WHAT YOU HAVE TO DO: At the line containing "no token or", start repeating the entries exactly, and continue through the last line.
================================
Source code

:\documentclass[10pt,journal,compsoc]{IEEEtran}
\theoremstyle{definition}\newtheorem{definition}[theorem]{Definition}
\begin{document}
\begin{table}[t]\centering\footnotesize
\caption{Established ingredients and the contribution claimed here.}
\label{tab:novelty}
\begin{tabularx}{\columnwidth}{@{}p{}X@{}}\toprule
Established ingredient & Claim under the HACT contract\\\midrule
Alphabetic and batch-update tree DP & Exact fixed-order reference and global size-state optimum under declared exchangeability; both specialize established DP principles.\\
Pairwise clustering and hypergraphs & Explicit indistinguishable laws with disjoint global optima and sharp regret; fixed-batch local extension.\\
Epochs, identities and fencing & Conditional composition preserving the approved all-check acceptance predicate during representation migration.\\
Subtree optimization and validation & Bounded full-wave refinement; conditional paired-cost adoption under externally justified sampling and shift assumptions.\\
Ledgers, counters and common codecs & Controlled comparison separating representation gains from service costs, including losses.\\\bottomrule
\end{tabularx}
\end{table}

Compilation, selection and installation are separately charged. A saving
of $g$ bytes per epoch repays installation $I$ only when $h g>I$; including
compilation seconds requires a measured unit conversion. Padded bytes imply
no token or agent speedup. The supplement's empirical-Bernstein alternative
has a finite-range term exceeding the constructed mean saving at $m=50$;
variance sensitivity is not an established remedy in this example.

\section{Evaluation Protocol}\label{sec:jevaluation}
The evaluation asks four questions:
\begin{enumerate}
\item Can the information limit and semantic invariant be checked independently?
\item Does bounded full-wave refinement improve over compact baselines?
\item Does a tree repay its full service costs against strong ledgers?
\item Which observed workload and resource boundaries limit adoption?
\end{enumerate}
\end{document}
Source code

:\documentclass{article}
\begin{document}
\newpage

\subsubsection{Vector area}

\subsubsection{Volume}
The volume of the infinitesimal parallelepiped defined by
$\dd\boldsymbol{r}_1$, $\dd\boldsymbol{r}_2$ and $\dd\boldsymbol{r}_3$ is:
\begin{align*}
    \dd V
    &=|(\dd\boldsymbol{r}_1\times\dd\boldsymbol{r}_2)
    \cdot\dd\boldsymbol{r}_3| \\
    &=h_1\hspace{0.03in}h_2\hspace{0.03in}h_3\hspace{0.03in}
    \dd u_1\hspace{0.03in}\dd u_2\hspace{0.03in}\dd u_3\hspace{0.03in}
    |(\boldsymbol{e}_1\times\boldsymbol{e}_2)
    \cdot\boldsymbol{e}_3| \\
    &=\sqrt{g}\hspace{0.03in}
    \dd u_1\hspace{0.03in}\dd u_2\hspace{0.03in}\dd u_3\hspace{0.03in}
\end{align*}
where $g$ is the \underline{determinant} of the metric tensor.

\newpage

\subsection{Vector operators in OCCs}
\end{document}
================================
RESPONSE AREA:
no token or agent speedup. The supplement's empirical-Bernstein alternative
has a finite-range term exceeding the constructed mean saving at $m=50$;
variance sensitivity is not an established remedy in this example.

\section{Evaluation Protocol}\label{sec:jevaluation}
The evaluation asks four questions:
\begin{enumerate}
\item Can the information limit and semantic invariant be checked independently?
\item Does bounded full-wave refinement improve over compact baselines?
\item Does a tree repay its full service costs against strong ledgers?
\item Which observed workload and resource boundaries limit adoption?
\end{enumerate}
\end{document}
Source code

:\documentclass{article}
\begin{document}
\newpage

\subsubsection{Vector area}

\subsubsection{Volume}
The volume of the infinitesimal parallelepiped defined by
$\dd\boldsymbol{r}_1$, $\dd\boldsymbol{r}_2$ and $\dd\boldsymbol{r}_3$ is:
\begin{align*}
    \dd V
    &=|(\dd\boldsymbol{r}_1\times\dd\boldsymbol{r}_2)
    \cdot\dd\boldsymbol{r}_3| \\
    &=h_1\hspace{0.03in}h_2\hspace{0.03in}h_3\hspace{0.03in}
    \dd u_1\hspace{0.03in}\dd u_2\hspace{0.03in}\dd u_3\hspace{0.03in}
    |(\boldsymbol{e}_1\times\boldsymbol{e}_2)
    \cdot\boldsymbol{e}_3| \\
    &=\sqrt{g}\hspace{0.03in}
    \dd u_1\hspace{0.03in}\dd u_2\hspace{0.03in}\dd u_3\hspace{0.03in}
\end{align*}
where $g$ is the \underline{determinant} of the metric tensor.

\newpage

\subsection{Vector operators in OCCs}
\end{document}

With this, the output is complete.